IV. Motivations for Henna adoption of young generation


1. Youth resistance vs Stereotype toward Henna tattoos
a. Youth resistance
On current days, the young generation is searching for an identity which
means offering them a sense of identity, of their self-identification and
relation to their social group (Du Gay, Hall, Janes, Madsen, Macay and Negus,
2013). Teenagers want to liberate from their parents and affirm their
maturity (Kang & Jones 2007). One way to demonstrate that they are ready
to make their own choice is the body modification (Myers 1992). Body
modification has been defined as cosmetics, coiffure ornamentation,
adornment, tattooing, scarification, piercing, cutting, branding, and other
procedures are done mostly for aesthetic reasons (Myers 1992, p.267).
Among these practices, tattooing and body piercing have received an

increasing amount of attention. In this current society, a teenager wants to


be acknowledged as an adult not a child anymore, and one typical way to
prove that is to get a tattoo (Kang & Jones 2007). Recently, henna is now
being used as a trendy alternative to traditional body tattoos (Gubta 2013).
In reality, a number of people acquire this contemporary art to deliberate
their aspects that are resistant to parents (Kjeldgaard & Bengtsson 2005).
For Trang Pham, a Foreign Trade University student, explaining that having
Henna indicates her effort in going against her parent: I want everyone to
know that Im sick of being told what to do and how to look. In some cases,
the youth resent their parents by getting the tattoo, as they want to prove
that they are mature enough to decide what they want and their own future
(Little 2015).

b. Stereotype
In a 20th century Western context, tattoos have been affiliated with lower
social status and deviancy (Roberts 2012), including criminals, gang
members and prostitutes (Ferreira 2014; Wohlrab, Stahl, Rammsayer &
Kappeler 2007). In Asia, especially Vietnam faces the same problem. Most of
that history they were stigmatized, associated with prisoners, vagrants and
the criminal underworld (Tsang 1994).
However, in western countries, it is common that the youth is free to do
whatever they want than in Asia because it is part of the culture.

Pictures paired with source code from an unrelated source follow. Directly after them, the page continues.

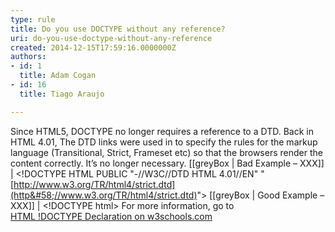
 ```yaml
---
type: rule
title: Do you use DOCTYPE without any reference?
uri: do-you-use-doctype-without-any-reference
created: 2014-12-15T17:59:16.0000000Z
authors:
- id: 1
  title: Adam Cogan
- id: 16
  title: Tiago Araujo

---
```


Since HTML5, DOCTYPE no longer requires a reference to a DTD. Back in HTML 4.01, The DTD links were used in to specify the rules for the markup language (Transitional, Strict, Frameset etc) so that the browsers render the content correctly. It’s no longer necessary. 
[[greyBox | Bad Example – XXX]]
|  &lt;!DOCTYPE HTML PUBLIC "-//W3C//DTD HTML 4.01//EN" "[http://www.w3.org/TR/html4/strict.dtd](http&#58;//www.w3.org/TR/html4/strict.dtd)"&gt;
[[greyBox | Good Example – XXX]]
|  &lt;!DOCTYPE html&gt;
For more information, go to <br>      [HTML !DOCTYPE Declaration on w3schools.com](http&#58;//www.w3schools.com/tags/tag_doctype.asp)
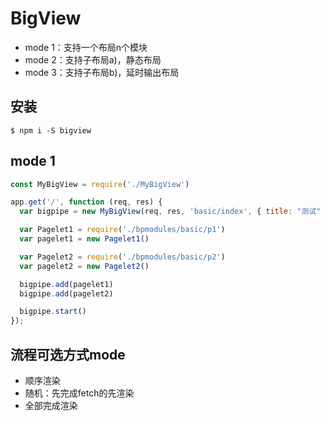 # BigView

- mode 1：支持一个布局n个模块
- mode 2：支持子布局a)，静态布局
- mode 3：支持子布局b)，延时输出布局

## 安装

```
$ npm i -S bigview
```

## mode 1

```js
const MyBigView = require('./MyBigView')

app.get('/', function (req, res) {
  var bigpipe = new MyBigView(req, res, 'basic/index', { title: "测试" })

  var Pagelet1 = require('./bpmodules/basic/p1')
  var pagelet1 = new Pagelet1()

  var Pagelet2 = require('./bpmodules/basic/p2')
  var pagelet2 = new Pagelet2()

  bigpipe.add(pagelet1)
  bigpipe.add(pagelet2)

  bigpipe.start()
});
```



## 流程可选方式mode

- 顺序渲染
- 随机：先完成fetch的先渲染
- 全部完成渲染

Indeed, the
western values are not as strict as the Asian one, and the paternalistic vision
of life is no longer exist in the West at the current. Tess, a RMIT exchange
student from Australia, claimed:I did one henna when I was 10 in Singapore
with my parents. In Australia, it is more the teenager who do henna. Its the
trend for teenager because they are underage to have the real tattoos. Or
as Nancy, a Danish student at RMIT, exposed, Henna is famous in Denmark
for the teenagers who dont have 18 years to do a real tattoo.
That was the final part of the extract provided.